** Data to examine follows **
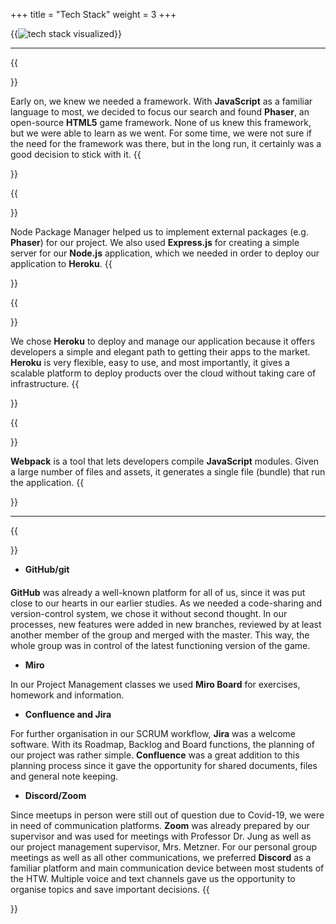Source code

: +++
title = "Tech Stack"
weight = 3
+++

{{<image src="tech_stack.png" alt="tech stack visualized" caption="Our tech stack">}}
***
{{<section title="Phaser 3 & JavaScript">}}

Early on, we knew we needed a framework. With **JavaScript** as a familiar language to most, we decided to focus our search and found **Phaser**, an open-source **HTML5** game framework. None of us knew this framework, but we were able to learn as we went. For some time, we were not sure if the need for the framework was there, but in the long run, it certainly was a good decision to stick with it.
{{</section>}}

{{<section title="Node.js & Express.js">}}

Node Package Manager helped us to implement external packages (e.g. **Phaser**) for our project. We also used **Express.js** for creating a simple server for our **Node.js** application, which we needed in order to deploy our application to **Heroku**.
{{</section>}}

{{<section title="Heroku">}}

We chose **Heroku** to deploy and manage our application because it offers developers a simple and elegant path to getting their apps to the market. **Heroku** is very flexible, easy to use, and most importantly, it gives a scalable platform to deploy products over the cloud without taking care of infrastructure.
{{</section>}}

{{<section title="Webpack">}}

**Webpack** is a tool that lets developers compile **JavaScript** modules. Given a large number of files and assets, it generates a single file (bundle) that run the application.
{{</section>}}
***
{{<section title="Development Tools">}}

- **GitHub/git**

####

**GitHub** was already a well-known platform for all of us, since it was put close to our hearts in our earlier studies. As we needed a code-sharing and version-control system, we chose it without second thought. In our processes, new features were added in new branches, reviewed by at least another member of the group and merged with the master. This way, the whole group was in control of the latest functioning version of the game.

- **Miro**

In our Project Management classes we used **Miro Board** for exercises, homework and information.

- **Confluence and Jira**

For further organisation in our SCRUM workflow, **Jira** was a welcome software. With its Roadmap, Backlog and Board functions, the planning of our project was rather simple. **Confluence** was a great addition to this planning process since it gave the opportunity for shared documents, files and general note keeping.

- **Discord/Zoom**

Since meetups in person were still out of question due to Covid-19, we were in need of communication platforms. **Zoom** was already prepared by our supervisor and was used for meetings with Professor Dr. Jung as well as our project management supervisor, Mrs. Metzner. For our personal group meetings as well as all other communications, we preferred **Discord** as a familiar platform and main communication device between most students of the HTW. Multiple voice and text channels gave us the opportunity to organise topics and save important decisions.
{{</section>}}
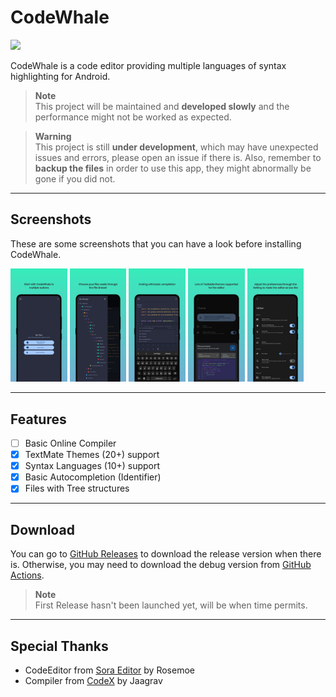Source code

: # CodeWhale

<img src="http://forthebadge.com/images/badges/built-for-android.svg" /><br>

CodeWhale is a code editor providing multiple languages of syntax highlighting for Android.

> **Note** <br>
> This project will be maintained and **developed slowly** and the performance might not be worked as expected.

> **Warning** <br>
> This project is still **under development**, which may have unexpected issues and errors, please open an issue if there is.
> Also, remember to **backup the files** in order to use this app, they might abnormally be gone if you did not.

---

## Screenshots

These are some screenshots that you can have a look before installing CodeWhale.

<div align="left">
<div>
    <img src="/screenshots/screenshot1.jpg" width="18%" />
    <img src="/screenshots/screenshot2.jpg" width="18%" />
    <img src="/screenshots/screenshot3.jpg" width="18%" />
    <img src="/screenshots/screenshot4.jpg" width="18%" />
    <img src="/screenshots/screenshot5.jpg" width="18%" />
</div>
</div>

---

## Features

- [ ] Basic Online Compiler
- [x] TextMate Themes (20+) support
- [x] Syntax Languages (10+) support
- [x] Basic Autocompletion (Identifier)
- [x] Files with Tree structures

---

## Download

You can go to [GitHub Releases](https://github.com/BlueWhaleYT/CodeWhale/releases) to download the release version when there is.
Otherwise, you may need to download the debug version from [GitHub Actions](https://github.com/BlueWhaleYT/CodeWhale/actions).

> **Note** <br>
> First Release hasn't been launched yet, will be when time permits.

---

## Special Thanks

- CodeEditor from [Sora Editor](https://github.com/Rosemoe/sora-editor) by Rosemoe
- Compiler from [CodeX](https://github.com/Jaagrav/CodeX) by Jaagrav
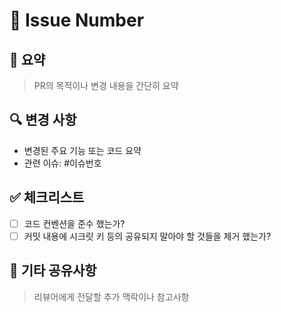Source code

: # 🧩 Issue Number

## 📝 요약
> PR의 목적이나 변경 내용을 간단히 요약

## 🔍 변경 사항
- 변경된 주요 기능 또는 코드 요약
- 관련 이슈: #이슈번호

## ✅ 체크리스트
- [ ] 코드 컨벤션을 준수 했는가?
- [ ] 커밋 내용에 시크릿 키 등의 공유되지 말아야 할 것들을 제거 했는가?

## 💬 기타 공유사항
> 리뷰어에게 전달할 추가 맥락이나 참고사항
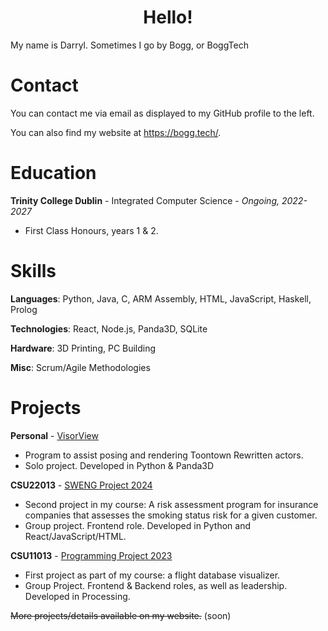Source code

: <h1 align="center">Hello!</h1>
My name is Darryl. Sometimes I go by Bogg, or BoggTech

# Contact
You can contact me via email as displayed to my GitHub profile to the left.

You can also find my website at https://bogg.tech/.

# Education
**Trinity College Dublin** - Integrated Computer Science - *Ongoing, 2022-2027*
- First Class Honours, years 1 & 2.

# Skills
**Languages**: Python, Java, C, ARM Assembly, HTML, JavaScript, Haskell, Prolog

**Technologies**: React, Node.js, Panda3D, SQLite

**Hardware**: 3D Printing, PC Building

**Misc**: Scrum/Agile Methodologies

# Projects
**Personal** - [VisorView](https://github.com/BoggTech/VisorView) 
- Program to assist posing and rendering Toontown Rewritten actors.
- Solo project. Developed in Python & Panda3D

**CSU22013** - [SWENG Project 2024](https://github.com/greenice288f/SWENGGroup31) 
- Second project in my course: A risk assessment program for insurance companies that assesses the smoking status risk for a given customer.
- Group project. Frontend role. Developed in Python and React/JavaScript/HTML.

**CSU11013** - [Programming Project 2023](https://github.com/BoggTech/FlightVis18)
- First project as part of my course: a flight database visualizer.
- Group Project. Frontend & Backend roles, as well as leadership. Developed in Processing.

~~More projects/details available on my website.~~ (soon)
** End of Data to examine **
Task item: What you return must match the material above exactly, apart from its pictures.

Answer to this exercise:
Source code

: +++
title = "Tech Stack"
weight = 3
+++

{{<image src="tech_stack.png" alt="tech stack visualized" caption="Our tech stack">}}
***
{{<section title="Phaser 3 & JavaScript">}}

Early on, we knew we needed a framework. With **JavaScript** as a familiar language to most, we decided to focus our search and found **Phaser**, an open-source **HTML5** game framework. None of us knew this framework, but we were able to learn as we went. For some time, we were not sure if the need for the framework was there, but in the long run, it certainly was a good decision to stick with it.
{{</section>}}

{{<section title="Node.js & Express.js">}}

Node Package Manager helped us to implement external packages (e.g. **Phaser**) for our project. We also used **Express.js** for creating a simple server for our **Node.js** application, which we needed in order to deploy our application to **Heroku**.
{{</section>}}

{{<section title="Heroku">}}

We chose **Heroku** to deploy and manage our application because it offers developers a simple and elegant path to getting their apps to the market. **Heroku** is very flexible, easy to use, and most importantly, it gives a scalable platform to deploy products over the cloud without taking care of infrastructure.
{{</section>}}

{{<section title="Webpack">}}

**Webpack** is a tool that lets developers compile **JavaScript** modules. Given a large number of files and assets, it generates a single file (bundle) that run the application.
{{</section>}}
***
{{<section title="Development Tools">}}

- **GitHub/git**

####

**GitHub** was already a well-known platform for all of us, since it was put close to our hearts in our earlier studies. As we needed a code-sharing and version-control system, we chose it without second thought. In our processes, new features were added in new branches, reviewed by at least another member of the group and merged with the master. This way, the whole group was in control of the latest functioning version of the game.

- **Miro**

In our Project Management classes we used **Miro Board** for exercises, homework and information.

- **Confluence and Jira**

For further organisation in our SCRUM workflow, **Jira** was a welcome software. With its Roadmap, Backlog and Board functions, the planning of our project was rather simple. **Confluence** was a great addition to this planning process since it gave the opportunity for shared documents, files and general note keeping.

- **Discord/Zoom**

Since meetups in person were still out of question due to Covid-19, we were in need of communication platforms. **Zoom** was already prepared by our supervisor and was used for meetings with Professor Dr. Jung as well as our project management supervisor, Mrs. Metzner. For our personal group meetings as well as all other communications, we preferred **Discord** as a familiar platform and main communication device between most students of the HTW. Multiple voice and text channels gave us the opportunity to organise topics and save important decisions.
{{</section>}}
Source code

: # CodeWhale

<img src="http://forthebadge.com/images/badges/built-for-android.svg" /><br>

CodeWhale is a code editor providing multiple languages of syntax highlighting for Android.

> **Note** <br>
> This project will be maintained and **developed slowly** and the performance might not be worked as expected.

> **Warning** <br>
> This project is still **under development**, which may have unexpected issues and errors, please open an issue if there is.
> Also, remember to **backup the files** in order to use this app, they might abnormally be gone if you did not.

---

## Screenshots

These are some screenshots that you can have a look before installing CodeWhale.

<div align="left">
<div>
    <img src="/screenshots/screenshot1.jpg" width="18%" />
    <img src="/screenshots/screenshot2.jpg" width="18%" />
    <img src="/screenshots/screenshot3.jpg" width="18%" />
    <img src="/screenshots/screenshot4.jpg" width="18%" />
    <img src="/screenshots/screenshot5.jpg" width="18%" />
</div>
</div>

---

## Features

- [ ] Basic Online Compiler
- [x] TextMate Themes (20+) support
- [x] Syntax Languages (10+) support
- [x] Basic Autocompletion (Identifier)
- [x] Files with Tree structures

---

## Download

You can go to [GitHub Releases](https://github.com/BlueWhaleYT/CodeWhale/releases) to download the release version when there is.
Otherwise, you may need to download the debug version from [GitHub Actions](https://github.com/BlueWhaleYT/CodeWhale/actions).

> **Note** <br>
> First Release hasn't been launched yet, will be when time permits.

---

## Special Thanks

- CodeEditor from [Sora Editor](https://github.com/Rosemoe/sora-editor) by Rosemoe
- Compiler from [CodeX](https://github.com/Jaagrav/CodeX) by Jaagrav
Source code

: # 🧩 Issue Number

## 📝 요약
> PR의 목적이나 변경 내용을 간단히 요약

## 🔍 변경 사항
- 변경된 주요 기능 또는 코드 요약
- 관련 이슈: #이슈번호

## ✅ 체크리스트
- [ ] 코드 컨벤션을 준수 했는가?
- [ ] 커밋 내용에 시크릿 키 등의 공유되지 말아야 할 것들을 제거 했는가?

## 💬 기타 공유사항
> 리뷰어에게 전달할 추가 맥락이나 참고사항
Source code

: <h1 align="center">Hello!</h1>
My name is Darryl. Sometimes I go by Bogg, or BoggTech

# Contact
You can contact me via email as displayed to my GitHub profile to the left.

You can also find my website at https://bogg.tech/.

# Education
**Trinity College Dublin** - Integrated Computer Science - *Ongoing, 2022-2027*
- First Class Honours, years 1 & 2.

# Skills
**Languages**: Python, Java, C, ARM Assembly, HTML, JavaScript, Haskell, Prolog

**Technologies**: React, Node.js, Panda3D, SQLite

**Hardware**: 3D Printing, PC Building

**Misc**: Scrum/Agile Methodologies

# Projects
**Personal** - [VisorView](https://github.com/BoggTech/VisorView) 
- Program to assist posing and rendering Toontown Rewritten actors.
- Solo project. Developed in Python & Panda3D

**CSU22013** - [SWENG Project 2024](https://github.com/greenice288f/SWENGGroup31) 
- Second project in my course: A risk assessment program for insurance companies that assesses the smoking status risk for a given customer.
- Group project. Frontend role. Developed in Python and React/JavaScript/HTML.

**CSU11013** - [Programming Project 2023](https://github.com/BoggTech/FlightVis18)
- First project as part of my course: a flight database visualizer.
- Group Project. Frontend & Backend roles, as well as leadership. Developed in Processing.

~~More projects/details available on my website.~~ (soon)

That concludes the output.